* [THE PROBLEM]
Copy all lines below that use the word "those".

* [SUPPLIED DATA]
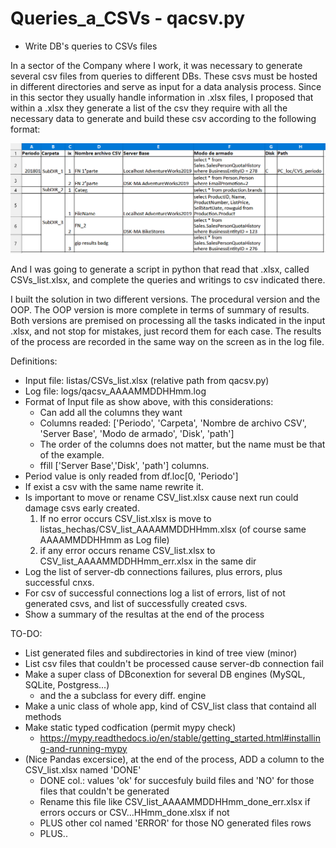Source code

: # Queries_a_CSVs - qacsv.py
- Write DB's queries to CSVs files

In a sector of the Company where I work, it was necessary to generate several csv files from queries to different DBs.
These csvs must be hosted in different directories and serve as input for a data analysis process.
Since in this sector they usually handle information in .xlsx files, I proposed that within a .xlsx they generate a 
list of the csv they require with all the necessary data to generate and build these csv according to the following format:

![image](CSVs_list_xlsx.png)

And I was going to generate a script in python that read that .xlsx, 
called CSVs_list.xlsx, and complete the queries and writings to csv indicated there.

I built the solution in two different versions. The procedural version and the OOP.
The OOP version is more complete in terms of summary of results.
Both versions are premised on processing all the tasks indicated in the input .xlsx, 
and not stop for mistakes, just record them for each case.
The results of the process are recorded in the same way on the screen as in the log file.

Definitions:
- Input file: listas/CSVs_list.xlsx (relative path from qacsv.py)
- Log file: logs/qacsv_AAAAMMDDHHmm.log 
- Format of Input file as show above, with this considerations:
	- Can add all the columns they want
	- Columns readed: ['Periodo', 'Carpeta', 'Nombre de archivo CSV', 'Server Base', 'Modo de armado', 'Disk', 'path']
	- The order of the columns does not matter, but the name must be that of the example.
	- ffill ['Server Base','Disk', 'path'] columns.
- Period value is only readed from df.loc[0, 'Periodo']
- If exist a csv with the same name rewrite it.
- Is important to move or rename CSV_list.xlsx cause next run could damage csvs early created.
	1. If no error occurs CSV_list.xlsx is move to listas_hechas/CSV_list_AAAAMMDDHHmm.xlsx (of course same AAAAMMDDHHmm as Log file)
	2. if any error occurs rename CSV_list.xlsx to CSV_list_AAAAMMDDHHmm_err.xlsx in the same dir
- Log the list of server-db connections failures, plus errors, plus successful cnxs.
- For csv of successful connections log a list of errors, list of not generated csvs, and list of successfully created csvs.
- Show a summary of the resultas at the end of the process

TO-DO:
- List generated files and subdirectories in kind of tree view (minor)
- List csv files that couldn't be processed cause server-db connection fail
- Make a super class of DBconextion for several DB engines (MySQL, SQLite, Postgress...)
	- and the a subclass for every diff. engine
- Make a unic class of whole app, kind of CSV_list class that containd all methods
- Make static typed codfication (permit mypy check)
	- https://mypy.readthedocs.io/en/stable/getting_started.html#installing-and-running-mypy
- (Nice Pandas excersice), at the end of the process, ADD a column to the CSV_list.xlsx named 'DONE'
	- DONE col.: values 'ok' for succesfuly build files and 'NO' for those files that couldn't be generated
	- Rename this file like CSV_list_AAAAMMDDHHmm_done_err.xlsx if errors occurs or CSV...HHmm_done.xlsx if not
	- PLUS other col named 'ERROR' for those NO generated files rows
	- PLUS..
==
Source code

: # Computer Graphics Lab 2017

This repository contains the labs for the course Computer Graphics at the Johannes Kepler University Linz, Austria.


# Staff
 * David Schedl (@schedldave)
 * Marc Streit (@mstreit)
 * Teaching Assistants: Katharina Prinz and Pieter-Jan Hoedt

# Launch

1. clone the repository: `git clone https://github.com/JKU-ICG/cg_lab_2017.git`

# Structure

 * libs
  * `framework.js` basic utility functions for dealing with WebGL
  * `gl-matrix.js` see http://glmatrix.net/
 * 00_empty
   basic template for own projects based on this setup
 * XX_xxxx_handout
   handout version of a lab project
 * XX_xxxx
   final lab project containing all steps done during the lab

* [SOLUTION]
	- DONE col.: values 'ok' for succesfuly build files and 'NO' for those files that couldn't be generated
	- PLUS other col named 'ERROR' for those NO generated files rows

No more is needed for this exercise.